About this exercise. Among the entries below, find the lines with the word "Pandas" and copy them.

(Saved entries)
══════

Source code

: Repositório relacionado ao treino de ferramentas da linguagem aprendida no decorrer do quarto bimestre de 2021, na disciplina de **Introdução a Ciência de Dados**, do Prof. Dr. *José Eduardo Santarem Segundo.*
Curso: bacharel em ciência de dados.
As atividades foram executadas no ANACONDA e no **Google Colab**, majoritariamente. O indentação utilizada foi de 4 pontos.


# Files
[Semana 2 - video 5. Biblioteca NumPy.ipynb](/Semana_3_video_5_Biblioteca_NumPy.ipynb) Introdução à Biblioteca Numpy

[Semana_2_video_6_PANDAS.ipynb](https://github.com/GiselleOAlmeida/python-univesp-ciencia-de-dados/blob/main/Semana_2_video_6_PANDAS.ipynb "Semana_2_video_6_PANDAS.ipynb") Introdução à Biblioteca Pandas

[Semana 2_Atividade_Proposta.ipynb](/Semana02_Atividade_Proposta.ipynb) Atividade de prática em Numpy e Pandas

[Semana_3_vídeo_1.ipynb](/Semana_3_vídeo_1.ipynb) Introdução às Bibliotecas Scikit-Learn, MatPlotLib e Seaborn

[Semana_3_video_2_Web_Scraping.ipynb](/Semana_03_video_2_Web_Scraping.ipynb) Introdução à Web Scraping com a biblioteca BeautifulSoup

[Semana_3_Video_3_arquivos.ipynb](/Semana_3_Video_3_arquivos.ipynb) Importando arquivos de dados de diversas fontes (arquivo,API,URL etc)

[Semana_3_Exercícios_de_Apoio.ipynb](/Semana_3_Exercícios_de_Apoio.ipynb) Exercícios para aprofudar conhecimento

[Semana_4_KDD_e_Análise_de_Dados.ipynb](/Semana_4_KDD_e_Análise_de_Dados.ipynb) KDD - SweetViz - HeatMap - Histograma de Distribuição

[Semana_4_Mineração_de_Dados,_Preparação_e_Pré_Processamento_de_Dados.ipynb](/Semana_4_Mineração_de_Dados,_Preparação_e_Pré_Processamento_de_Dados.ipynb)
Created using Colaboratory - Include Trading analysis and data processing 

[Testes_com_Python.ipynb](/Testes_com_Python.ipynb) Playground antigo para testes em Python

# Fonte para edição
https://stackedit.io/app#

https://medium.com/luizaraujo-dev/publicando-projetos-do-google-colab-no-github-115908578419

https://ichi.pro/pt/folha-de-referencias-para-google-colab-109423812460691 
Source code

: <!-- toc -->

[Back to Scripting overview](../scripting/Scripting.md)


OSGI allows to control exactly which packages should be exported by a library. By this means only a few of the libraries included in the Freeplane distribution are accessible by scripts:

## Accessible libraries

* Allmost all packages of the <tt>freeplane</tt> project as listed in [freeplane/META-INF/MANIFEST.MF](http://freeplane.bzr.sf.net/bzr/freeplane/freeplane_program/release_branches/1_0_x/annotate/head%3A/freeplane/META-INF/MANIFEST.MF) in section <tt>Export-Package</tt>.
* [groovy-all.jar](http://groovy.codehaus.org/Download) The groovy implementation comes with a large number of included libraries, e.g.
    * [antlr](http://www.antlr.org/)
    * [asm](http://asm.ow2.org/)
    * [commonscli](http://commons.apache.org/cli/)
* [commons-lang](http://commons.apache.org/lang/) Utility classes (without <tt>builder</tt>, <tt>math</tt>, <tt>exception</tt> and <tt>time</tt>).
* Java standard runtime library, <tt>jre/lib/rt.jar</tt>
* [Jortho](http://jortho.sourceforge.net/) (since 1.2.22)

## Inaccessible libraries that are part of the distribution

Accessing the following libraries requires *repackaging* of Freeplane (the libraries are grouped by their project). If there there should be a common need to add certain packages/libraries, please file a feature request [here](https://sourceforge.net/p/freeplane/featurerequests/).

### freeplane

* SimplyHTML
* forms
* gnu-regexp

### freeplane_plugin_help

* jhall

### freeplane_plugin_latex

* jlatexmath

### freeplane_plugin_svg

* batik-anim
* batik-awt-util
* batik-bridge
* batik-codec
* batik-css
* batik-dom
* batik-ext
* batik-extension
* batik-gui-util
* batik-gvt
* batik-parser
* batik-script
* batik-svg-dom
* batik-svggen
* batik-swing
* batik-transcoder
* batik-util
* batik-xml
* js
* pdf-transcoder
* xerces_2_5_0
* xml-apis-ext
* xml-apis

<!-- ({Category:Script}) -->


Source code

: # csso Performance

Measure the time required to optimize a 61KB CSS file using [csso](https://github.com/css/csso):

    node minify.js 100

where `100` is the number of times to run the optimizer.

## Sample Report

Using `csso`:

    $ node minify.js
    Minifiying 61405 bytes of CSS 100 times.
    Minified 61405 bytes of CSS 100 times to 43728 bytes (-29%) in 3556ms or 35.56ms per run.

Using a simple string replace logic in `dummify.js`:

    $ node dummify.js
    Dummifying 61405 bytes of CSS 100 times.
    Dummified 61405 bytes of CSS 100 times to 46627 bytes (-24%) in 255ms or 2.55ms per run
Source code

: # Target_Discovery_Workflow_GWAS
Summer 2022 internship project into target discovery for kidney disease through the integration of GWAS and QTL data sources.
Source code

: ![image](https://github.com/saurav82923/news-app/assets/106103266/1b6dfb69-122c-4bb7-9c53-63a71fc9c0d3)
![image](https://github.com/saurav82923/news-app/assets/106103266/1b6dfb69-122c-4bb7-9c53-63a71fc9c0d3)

══════

Exercise solution.
[Semana_2_video_6_PANDAS.ipynb](https://github.com/GiselleOAlmeida/python-univesp-ciencia-de-dados/blob/main/Semana_2_video_6_PANDAS.ipynb "Semana_2_video_6_PANDAS.ipynb") Introdução à Biblioteca Pandas
[Semana 2_Atividade_Proposta.ipynb](/Semana02_Atividade_Proposta.ipynb) Atividade de prática em Numpy e Pandas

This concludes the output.